What is required
Starting at the line below that contains "Code voor Modelleren" and ending at the line that contains "# StakePool Operator Tools Alliance", retype each line exactly as it stands, but omit the pictures.

= = =

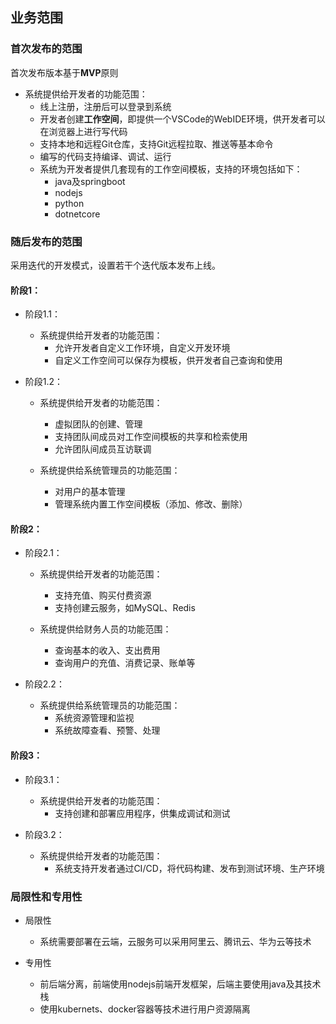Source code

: ## 业务范围

### 首次发布的范围

首次发布版本基于**MVP**原则

- 系统提供给开发者的功能范围：
  - 线上注册，注册后可以登录到系统
  - 开发者创建**工作空间**，即提供一个VSCode的WebIDE环境，供开发者可以在浏览器上进行写代码
  - 支持本地和远程Git仓库，支持Git远程拉取、推送等基本命令
  - 编写的代码支持编译、调试、运行
  - 系统为开发者提供几套现有的工作空间模板，支持的环境包括如下：
    - java及springboot
    - nodejs
    - python
    - dotnetcore

### 随后发布的范围
采用迭代的开发模式，设置若干个迭代版本发布上线。

#### 阶段1：
- 阶段1.1：
  - 系统提供给开发者的功能范围：
    - 允许开发者自定义工作环境，自定义开发环境
    - 自定义工作空间可以保存为模板，供开发者自己查询和使用

- 阶段1.2：
  - 系统提供给开发者的功能范围：
    - 虚拟团队的创建、管理
    - 支持团队间成员对工作空间模板的共享和检索使用
    - 允许团队间成员互访联调

  - 系统提供给系统管理员的功能范围：
    - 对用户的基本管理
    - 管理系统内置工作空间模板（添加、修改、删除）

#### 阶段2：
- 阶段2.1：
  - 系统提供给开发者的功能范围：
    - 支持充值、购买付费资源
    - 支持创建云服务，如MySQL、Redis

  - 系统提供给财务人员的功能范围：
    - 查询基本的收入、支出费用
    - 查询用户的充值、消费记录、账单等

- 阶段2.2：
  - 系统提供给系统管理员的功能范围：
    - 系统资源管理和监视
    - 系统故障查看、预警、处理

#### 阶段3：
- 阶段3.1：
  - 系统提供给开发者的功能范围：
    - 支持创建和部署应用程序，供集成调试和测试

- 阶段3.2：
  - 系统提供给开发者的功能范围：
    - 系统支持开发者通过CI/CD，将代码构建、发布到测试环境、生产环境

### 局限性和专用性
- 局限性
  - 系统需要部署在云端，云服务可以采用阿里云、腾讯云、华为云等技术

- 专用性
  - 前后端分离，前端使用nodejs前端开发框架，后端主要使用java及其技术栈
  - 使用kubernets、docker容器等技术进行用户资源隔离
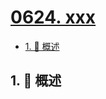 # [0624. xxx](https://github.com/Tdahuyou/TNotes.leetcode/tree/main/notes/0624.%20xxx)

<!-- region:toc -->

- [1. 📝 概述](#1--概述)

<!-- endregion:toc -->

## 1. 📝 概述
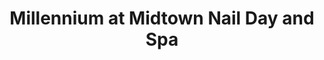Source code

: ---
title: "Millennium at Midtown Nail Day and Spa"
url: /tallahassee/millennium-at-midtown-nail-day-and-spa/
shop: Kosmetik
---
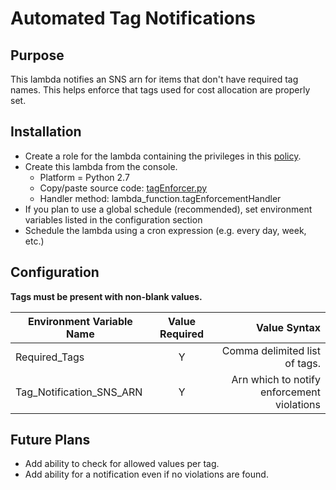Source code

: # Automated Tag Notifications

## Purpose
This lambda notifies an SNS arn for items that don't have required tag names. This helps enforce that 
tags used for cost allocation are properly set.

## Installation

* Create a role for the lambda containing the privileges in this [policy](awsPolicy.json). 
* Create this lambda from the console.
    * Platform = Python 2.7
    * Copy/paste source code:  [tagEnforcer.py](tagEnforcer.py)
    * Handler method:  lambda_function.tagEnforcementHandler
* If you plan to use a global schedule (recommended), set environment variables listed in the configuration section
* Schedule the lambda using a cron expression (e.g. every day, week, etc.)

## Configuration
**Tags must be present with non-blank values.** 

| Environment Variable Name | Value Required | Value Syntax |
| --- |:---:| ---:|
| Required_Tags | Y | Comma delimited list of tags. |
| Tag_Notification_SNS_ARN | Y | Arn which to notify enforcement violations |

## Future Plans
* Add ability to check for allowed values per tag.
* Add ability for a notification even if no violations are found.

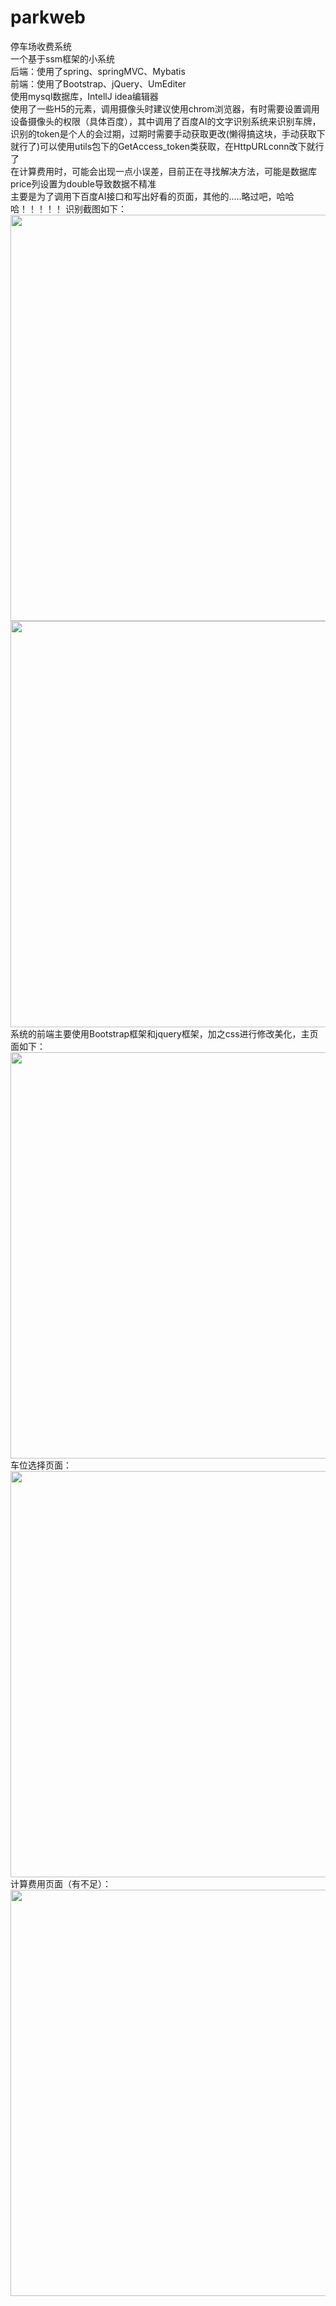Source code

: # parkweb
停车场收费系统<br>
一个基于ssm框架的小系统<br>
后端：使用了spring、springMVC、Mybatis<br>
前端：使用了Bootstrap、jQuery、UmEditer<br>
使用mysql数据库，IntellJ idea编辑器<br>
使用了一些H5的元素，调用摄像头时建议使用chrom浏览器，有时需要设置调用设备摄像头的权限（具体百度），其中调用了百度AI的文字识别系统来识别车牌，识别的token是个人的会过期，过期时需要手动获取更改(懒得搞这块，手动获取下就行了)可以使用utils包下的GetAccess_token类获取，在HttpURLconn改下就行了<br>
在计算费用时，可能会出现一点小误差，目前正在寻找解决方法，可能是数据库price列设置为double导致数据不精准<br>
主要是为了调用下百度AI接口和写出好看的页面，其他的.....略过吧，哈哈哈！！！！！
识别截图如下：<br>
<img src="https://github.com/liuliyuan666/parkweb/blob/master/images/5.PNG" width="650"/>
<img src="https://github.com/liuliyuan666/parkweb/blob/master/images/4.PNG" width="650"/>
<br>
系统的前端主要使用Bootstrap框架和jquery框架，加之css进行修改美化，主页面如下：<br>
<img src="https://github.com/liuliyuan666/parkweb/blob/master/images/8.PNG" width="650"/>
<br>
车位选择页面：<br>
<img src="https://github.com/liuliyuan666/parkweb/blob/master/images/7.PNG" width="650"/>
<br>
计算费用页面（有不足）：<br>
<img src="https://github.com/liuliyuan666/parkweb/blob/master/images/6.PNG" width="650"/>
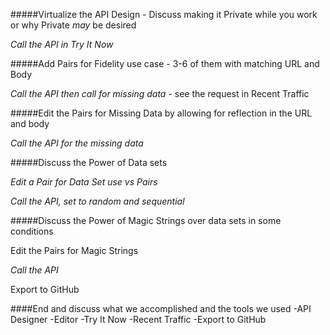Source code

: #####Virtualize the API Design - Discuss making it Private while you work or why Private *may* be desired

*Call the API in Try It Now*

#####Add Pairs for Fidelity use case - 3-6 of them with matching URL and Body

*Call the API then call for missing data* - see the request in Recent Traffic

#####Edit the Pairs for Missing Data by allowing for reflection in the URL and body

*Call the API for the missing data*

#####Discuss the Power of Data sets

*Edit a Pair for Data Set use vs Pairs*

*Call the API, set to random and sequential*

#####Discuss the Power of Magic Strings over data sets in some conditions

Edit the Pairs for Magic Strings

*Call the API*

Export to GitHub

####End and discuss what we accomplished and the tools we used
  -API Designer
  -Editor
  -Try It Now
  -Recent Traffic
  -Export to GitHub
  
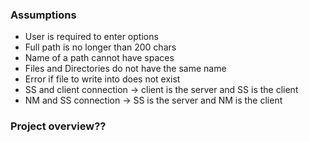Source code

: ### Assumptions
- User is required to enter options
- Full path is no longer than 200 chars
- Name of a path cannot have spaces
- Files and Directories do not have the same name
- Error if file to write into does not exist
- SS and client connection -> client is the server and SS is the client
- NM and SS connection -> SS is the server and NM is the client

### Project overview??
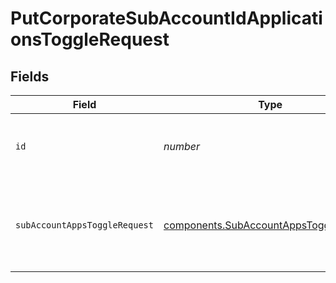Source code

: # PutCorporateSubAccountIdApplicationsToggleRequest


## Fields

| Field                                                                                        | Type                                                                                         | Required                                                                                     | Description                                                                                  |
| -------------------------------------------------------------------------------------------- | -------------------------------------------------------------------------------------------- | -------------------------------------------------------------------------------------------- | -------------------------------------------------------------------------------------------- |
| `id`                                                                                         | *number*                                                                                     | :heavy_check_mark:                                                                           | Id of the sub-account organization (mandatory)                                               |
| `subAccountAppsToggleRequest`                                                                | [components.SubAccountAppsToggleRequest](../../models/shared/subaccountappstogglerequest.md) | :heavy_check_mark:                                                                           | List of applications to activate or deactivate on a sub-account                              |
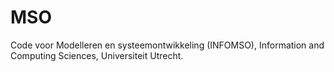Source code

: # MSO
 
Code voor Modelleren en systeemontwikkeling (INFOMSO), Information and Computing Sciences, Universiteit Utrecht.
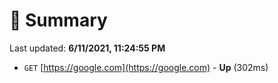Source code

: # 📖 Summary
Last updated: **6/11/2021, 11:24:55 PM**

- `GET` [https://google.com](https://google.com) - **Up** (302ms)
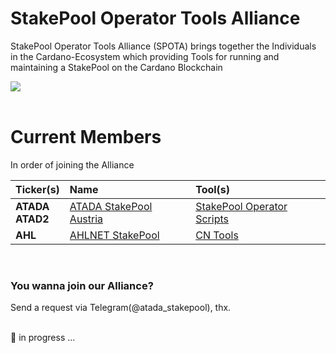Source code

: # StakePool Operator Tools Alliance
StakePool Operator Tools Alliance (SPOTA) brings together the Individuals in the Cardano-Ecosystem which providing Tools for running and maintaining a StakePool on the Cardano Blockchain

<img src="https://github.com/gitmachtl/StakePool-Operator-Tools-Alliance/raw/main/content/stakepool_operator_tools_alliance.png" border=0></img><br>
&nbsp;<br>
  
# Current Members

In order of joining the Alliance

| Ticker(s) | Name | Tool(s) |
| :---  | :--- | :--- |
| **ATADA**<br>**ATAD2** | [ATADA StakePool Austria](https://stakepool.at) | [StakePool Operator Scripts](https://github.com/gitmachtl/scripts) |
| **AHL** | [AHLNET StakePool](https://ahlnet.nu/) | [CN Tools](https://cardano-community.github.io/guild-operators/#/Scripts/cntools) |

&nbsp;<br>

### You wanna join our Alliance?

Send a request via Telegram(@atada_stakepool), thx.

&nbsp;<br>
:construction: in progress ...
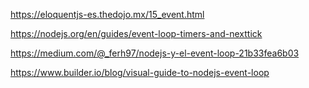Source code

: https://eloquentjs-es.thedojo.mx/15_event.html

https://nodejs.org/en/guides/event-loop-timers-and-nexttick

https://medium.com/@_ferh97/nodejs-y-el-event-loop-21b33fea6b03

https://www.builder.io/blog/visual-guide-to-nodejs-event-loop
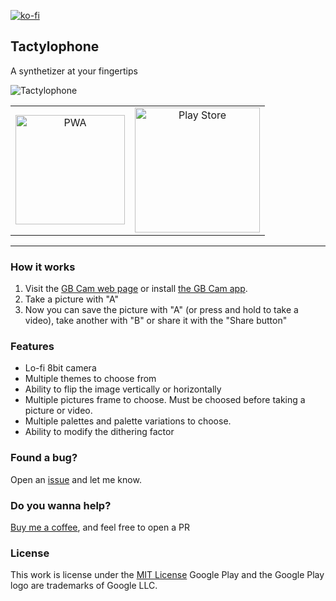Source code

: [![ko-fi](https://ko-fi.com/img/githubbutton_sm.svg)](https://ko-fi.com/Y8Y43D7I3)

## Tactylophone

A synthetizer at your fingertips

![Tactylophone](https://github.com/oscarrc/gbcam/blob/master/public/assets/screenshot.png?raw=true "Virtual GB Cam")

<table>
  <tr>
    <td align="center">
      <a href="https://gbcam.oscarrc.me" target="_BLANK">
      <img width="175" src="https://user-images.githubusercontent.com/3104648/28969264-d14f6178-791b-11e7-9399-e7820d6aaa39.png" alt="PWA"></a>
    </td>
    <td align="center">
       <a href="https://play.google.com/store/apps/details?id=me.oscarrc.gbcam.twa" target="_BLANK"><img width="200" src="https://play.google.com/intl/en_us/badges/static/images/badges/en_badge_web_generic.png" alt="Play Store"/></a>
    </td>
  </tr>
</table>

---

### How it works

1. Visit the [GB Cam web page](https://gbcam.oscarrc.me) or install [the GB Cam app](https://play.google.com/store/apps/details?id=me.oscarrc.gbcam.twa).
2. Take a picture with "A"
3. Now you can save the picture with "A" (or press and hold to take a video), take another with "B" or share it with the "Share button"

### Features

* Lo-fi 8bit camera
* Multiple themes to choose from
* Ability to flip the image vertically or horizontally
* Multiple pictures frame to choose. Must be choosed before taking a picture or video.
* Multiple palettes and palette variations to choose.
* Ability to modify the dithering factor

### Found a bug?

Open an [issue](https://github.com/oscarrc/gbcam/issues) and let me know.

### Do you wanna help?

[Buy me a coffee](https://ko-fi.com/Y8Y43D7I3), and feel free to open a PR

### License

This work is license under the [MIT License](https://github.com/oscarrc/gbcam/blob/master/LICENSE)
Google Play and the Google Play logo are trademarks of Google LLC.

= = =

Answer to this exercise
Code voor Modelleren en systeemontwikkeling (INFOMSO), Information and Computing Sciences, Universiteit Utrecht.
Source code

: # 📖 Summary
Last updated: **6/11/2021, 11:24:55 PM**

- `GET` [https://google.com](https://google.com) - **Up** (302ms)
Source code

: # StakePool Operator Tools Alliance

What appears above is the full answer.